The number of determinants ranged from 33 to 44 across sites. We identified 18 determinants that were thematically consistent across sites. Most (88.9%, n=16) were categorised as facilitators of implementation, and two (11.1%) determinants were categorised as barriers to implementation efforts. Table 2 provides a summary of the 18 determinants that were similar across sites.

Table 2 Descriptive example of consistent determinants identified across sites using the Consolidated Framework for Implementation Research

Sixteen determinants were identified that differed across sites. This included differences where some sites identified a determinant as a barrier while others recognised the same determinant as a facilitator of implementation (i.e., two sites viewed the lack of leadership engagement as a risk to the sustainability of exercise EBIs, while one site reported leaders were highly engaged and committed to EBI success). Five determinants listed in the CFIR were not identified at any locations. Supplementary file 3 summarises these determinants.

Implementation strategies

Across case sites, the number of implementation strategies in use ranged from 36 to 44. We identified 22 implementation strategies that were consistent and in use across all case sites. Table 3 describes the consistent implementation strategies across sites, including strategies such as promoting adaptability, changing record-keeping systems and developing a quality monitoring system. Further, 24 implementation strategies were different across sites and 27 implementation strategies listed in ERIC were not adopted by any site (Supplementary file 4).

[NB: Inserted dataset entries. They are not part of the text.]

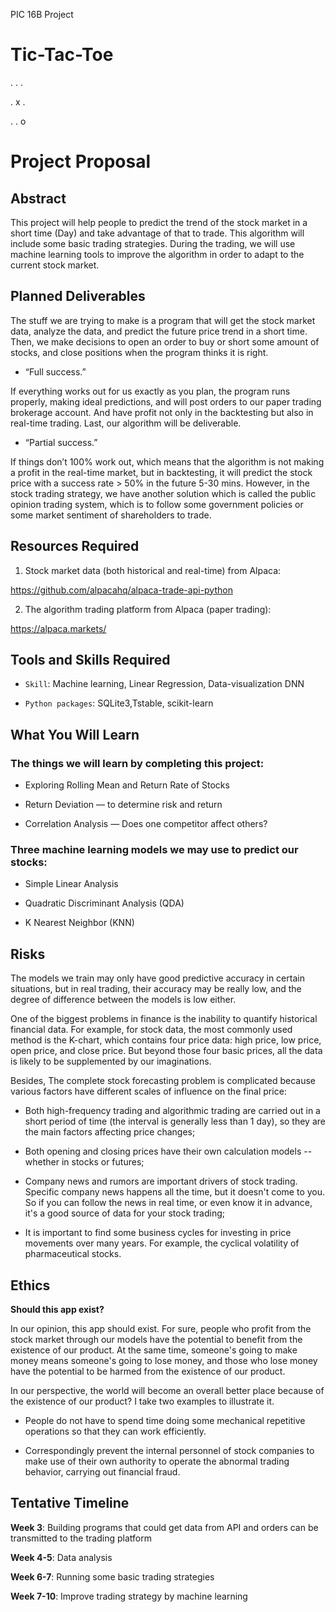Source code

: PIC 16B Project

# Tic-Tac-Toe
. . .

. x .

. . o


# Project Proposal

## Abstract

This project will help people to predict the trend of the stock market in a short time (Day) and take advantage of that to trade. This algorithm will include some basic trading strategies. During the trading, we will use machine learning tools to improve the algorithm in order to adapt to the current stock market.

## Planned Deliverables

The stuff we are trying to make is a program that will get the stock market data, analyze the data, and predict the future price trend in a short time. Then, we make decisions to open an order to buy or short some amount of stocks, and close positions when the program thinks it is right.

* “Full success.” 

If everything works out for us exactly as you plan, the program runs properly, making ideal predictions, and will post orders to our paper trading brokerage account. And have profit not only in the backtesting but also in real-time trading. Last, our algorithm will be deliverable.

* “Partial success.” 

If things don’t 100% work out, which means that the algorithm is not making a profit in the real-time market, but in backtesting, it will predict the stock price with a success rate > 50% in the future 5-30 mins. However, in the stock trading strategy, we have another solution which is called the public opinion trading system, which is to follow some government policies or some market sentiment of shareholders to trade.

## Resources Required

1. Stock market data (both historical and real-time) from Alpaca:

https://github.com/alpacahq/alpaca-trade-api-python

2. The algorithm trading platform from Alpaca (paper trading):

https://alpaca.markets/

## Tools and Skills Required

* `Skill`: Machine learning, Linear Regression, Data-visualization DNN

* `Python packages`: SQLite3,Tstable, scikit-learn


## What You Will Learn

### The things we will learn by completing this project:

* Exploring Rolling Mean and Return Rate of Stocks
 
* Return Deviation — to determine risk and return
 
* Correlation Analysis — Does one competitor affect others?
 
### Three machine learning models we may use to predict our stocks:

* Simple Linear Analysis

* Quadratic Discriminant Analysis (QDA)

* K Nearest Neighbor (KNN)

## Risks

The models we train may only have good predictive accuracy in certain situations, but in real trading, their accuracy may be really low, and the degree of difference between the models is low either.
 
One of the biggest problems in finance is the inability to quantify historical financial data. For example, for stock data, the most commonly used method is the K-chart, which contains four price data: high price, low price, open price, and close price. But beyond those four basic prices, all the data is likely to be supplemented by our imaginations.
 
Besides, The complete stock forecasting problem is complicated because various factors have different scales of influence on the final price:
 
* Both high-frequency trading and algorithmic trading are carried out in a short period of time (the interval is generally less than 1 day), so they are the main factors affecting price changes;

* Both opening and closing prices have their own calculation models -- whether in stocks or futures;

* Company news and rumors are important drivers of stock trading. Specific company news happens all the time, but it doesn't come to you. So if you can follow the news in real time, or even know it in advance, it's a good source of data for your stock trading;

* It is important to find some business cycles for investing in price movements over many years. For example, the cyclical volatility of pharmaceutical stocks.

## Ethics
 
**Should this app exist?**
 
In our opinion, this app should exist. For sure, people who profit from the stock market through our models have the potential to benefit from the existence of our product. At the same time, someone's going to make money means someone's going to lose money, and those who lose money have the potential to be harmed from the existence of our product.

In our perspective, the world will become an overall better place because of the existence of our product? I take two examples to illustrate it.

* People do not have to spend time doing some mechanical repetitive operations so that they can work efficiently.
 
* Correspondingly prevent the internal personnel of stock companies to make use of their own authority to operate the abnormal trading behavior, carrying out financial fraud.

## Tentative Timeline

**Week 3**: Building programs that could get data from API and orders can be transmitted to the trading platform

**Week 4-5**: Data analysis 

**Week 6-7**: Running some basic trading strategies

**Week 7-10**: Improve trading strategy by machine learning
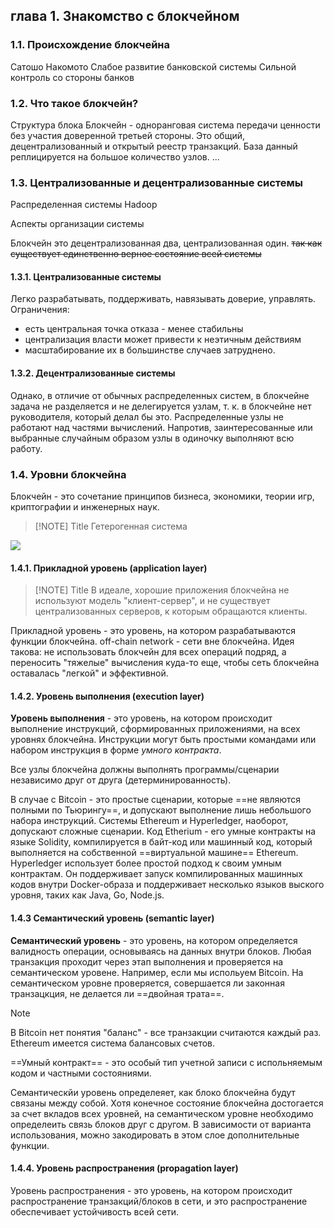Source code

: ## глава 1. Знакомство с блокчейном

### 1.1. Происхождение блокчейна
Сатошо Накомото 
Слабое развитие банковской системы
Сильной контроль со стороны банков
### 1.2. Что такое блокчейн?

Структура блока 
Блокчейн - одноранговая система передачи ценности без участия доверенной третьей стороны. 
Это общий, децентрализованный и открытый реестр транзакций. База данный реплицируется на большое количество узлов.
... 
### 1.3. Централизованные и децентрализованные системы

Распределенная системы
Hadoop

Аспекты организации системы

Блокчейн это децентрализованная два, централизованная один.
~~так как существует единственно верное состояние всей системы~~

#### 1.3.1. Централизованные системы
Легко разрабатывать, поддерживать, навязывать доверие, управлять.
Ограничения:
- есть центральная точка отказа - менее стабильны
- централизация власти может привести к неэтичным действиям
- масштабирование их в большинстве случаев затруднено.

#### 1.3.2. Децентрализованные системы
Однако, в отличие от обычных распределенных систем, в блокчейне задача не разделяется и не делегируется узлам, т. к. в блокчейне нет руководителя, который делал бы это. Распределенные узлы не работают над частями вычислений. Напротив, заинтересованные или выбранные случайным образом узлы в одиночку выполняют всю работу.

### 1.4. Уровни блокчейна

Блокчейн - это сочетание принципов бизнеса, экономики, теории игр, криптографии и инженерных наук.


> [!NOTE] Title
> Гетерогенная система

![](уровни_блокчейна.png)


#### 1.4.1. Прикладной уровень (application layer)


> [!NOTE] Title
> В идеале, хорошие приложения блокчейна не используют модель "клиент-сервер", и не существует централизованных серверов, к которым обращаются клиенты.

Прикладной уровень - это уровень, на котором разрабатываются функции блокчейна. 
off-chain network - сети вне блокчейна. Идея такова: не использовать блокчейн для всех операций подряд, а переносить "тяжелые" вычисления куда-то еще, чтобы сеть блокчейна оставалась "легкой" и эффективной.

#### 1.4.2. Уровень выполнения (execution layer)
**Уровень выполнения** - это уровень, на котором происходит выполнение инструкций, сформированных приложениями, на всех уровнях блокчейна. Инструкции могут быть простыми командами или набором инструкция в форме *умного контракта*.

Все узлы блокчейна должны выполнять программы/сценарии независимо друг от друга (детерминированность).

В случае с Bitcoin - это простые сценарии, которые ==не являются полными по Тьюрингу==, и допускают выполнение лишь небольшого набора инструкций. Системы Ethereum и Hyperledger, наоборот, допускают сложные сценарии. Код Etherium - его умные контракты на языке Solidity, компилируется в байт-код или машинный код, который выполняется на собственной ==виртуальной машине== Ethereum. Hyperledger использует более простой подход к своим умным контрактам. Он поддерживает запуск компилированных машинных кодов внутри Docker-образа и поддерживает несколько языков выского уровня, таких как Java, Go, Node.js.

#### 1.4.3 Семантический уровень (semantic layer)
**Семантический уровень** - это уровень, на котором определяется валидность операции, основываясь на данных внутри блоков. Любая транзакция проходит через этап выполнения и проверяется на семантическом уровене.
Например, если мы испольуем Bitcoin.
На семантическом уровне проверяется, совершается ли законная транзацкция, не делается ли ==двойная трата==. 


> [!NOTE] 
> В Bitcoin нет понятия "баланс" - все транзакции считаются каждый раз. 
> Ethereum имеется система балансовых счетов. 


==Умный контракт== - это особый тип учетной записи с испольняемым кодом и частными состояниями.  

Семантическйи уровень определеяет, как блоко блокчейна будут связаны между собой. 
Хотя конечное состояние блокчейна достогается за счет вкладов всех уровней, на семантическом уровне необходимо определеить связь блоков друг с другом. В зависимости от варианта использования, можно закодировать в этом слое дополнительные функции. 

#### 1.4.4. Уровень распространения (propagation layer)

Уровень распространения - это уровень, на котором происходит распространение транзакций/блоков в сети, и это распространение обеспечивает устойчивость всей сети.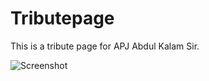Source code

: # Tributepage

This is a tribute page for APJ Abdul Kalam Sir.

![Screenshot](https://user-images.githubusercontent.com/121358819/209451375-ee8bd46c-52a8-4d09-ab66-7e58b68b6b86.png)
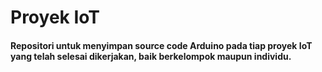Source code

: # Proyek IoT
#### Repositori untuk menyimpan source code Arduino pada tiap proyek IoT yang telah selesai dikerjakan, baik berkelompok maupun individu.
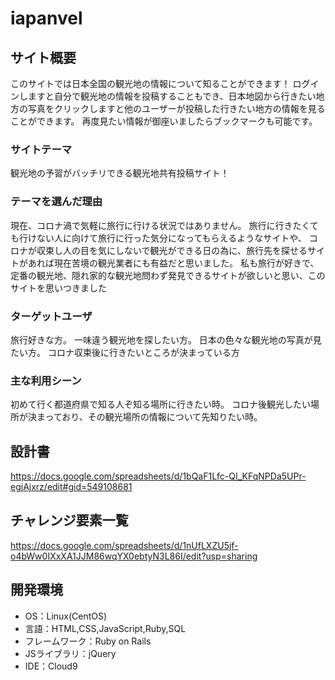 # iapanvel

## サイト概要
このサイトでは日本全国の観光地の情報について知ることができます！
ログインしますと自分で観光地の情報を投稿することもでき、日本地図から行きたい地方の写真をクリックしますと他のユーザーが投稿した行きたい地方の情報を見ることができます。
再度見たい情報が御座いましたらブックマークも可能です。

### サイトテーマ
観光地の予習がバッチリできる観光地共有投稿サイト！

### テーマを選んだ理由
現在、コロナ渦で気軽に旅行に行ける状況ではありません。
旅行に行きたくても行けない人に向けて旅行に行った気分になってもらえるようなサイトや、
コロナが収束し人の目を気にしないで観光ができる日の為に、旅行先を探せるサイトがあれば現在苦境の観光業者にも有益だと思いました。
私も旅行が好きで、定番の観光地、隠れ家的な観光地問わず発見できるサイトが欲しいと思い、このサイトを思いつきました

### ターゲットユーザ
旅行好きな方。
一味違う観光地を探したい方。
日本の色々な観光地の写真が見たい方。
コロナ収束後に行きたいところが決まっている方

### 主な利用シーン
初めて行く都道府県で知る人ぞ知る場所に行きたい時。
コロナ後観光したい場所が決まっており、その観光場所の情報について先知りたい時。

## 設計書
https://docs.google.com/spreadsheets/d/1bQaF1Lfc-QI_KFqNPDa5UPr-egjAjxrz/edit#gid=549108681

## チャレンジ要素一覧
https://docs.google.com/spreadsheets/d/1nUfLXZU5jf-o4bWw0IXxXA1JJM86wqYX0ebtyN3L86I/edit?usp=sharing

## 開発環境
- OS：Linux(CentOS)
- 言語：HTML,CSS,JavaScript,Ruby,SQL
- フレームワーク：Ruby on Rails
- JSライブラリ：jQuery
- IDE：Cloud9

Table 3 Descriptive example of consistent implementation strategies identified across sites using the Expert Recommendations for Implementation Change taxonomy

Across case sites, the highest proportion of implementation strategies fell within the ERIC category of engaging consumers. All five strategies from this category were identified and in use at every case site (i.e., increase demand, intervene with patients, consumers to enhance uptake and adherence, involve patients consumers and family members, prepare patients and consumers to be active participants, use mass media). In contrast, the lowest proportion of implementation strategies were categorised as use of financial strategies. Of the 11 strategies listed within this category, only two were identified and used by all case sites (i.e., access new funding, place innovation on a fee for service list).

Implementation outcomes

Acceptability

Exercise services were reported as acceptable; however, the degree of acceptability varied. At one site, acceptability was directly linked to the individual characteristics of delivery staff. Colleagues respected and valued the AEP personally and the service they offered.

“And we have a lovely AEP, and I think thanks to (them), generally speaking, it’s actually very well received.” (Int-5)

In contrast, findings from another site suggested exercise EBIs were more acceptable when embedded with a multi-disciplinary program (i.e., survivorship program, prehabilitation program or multi-disciplinary youth service). However, there was a prevailing view that exercise alone was not a core cancer service.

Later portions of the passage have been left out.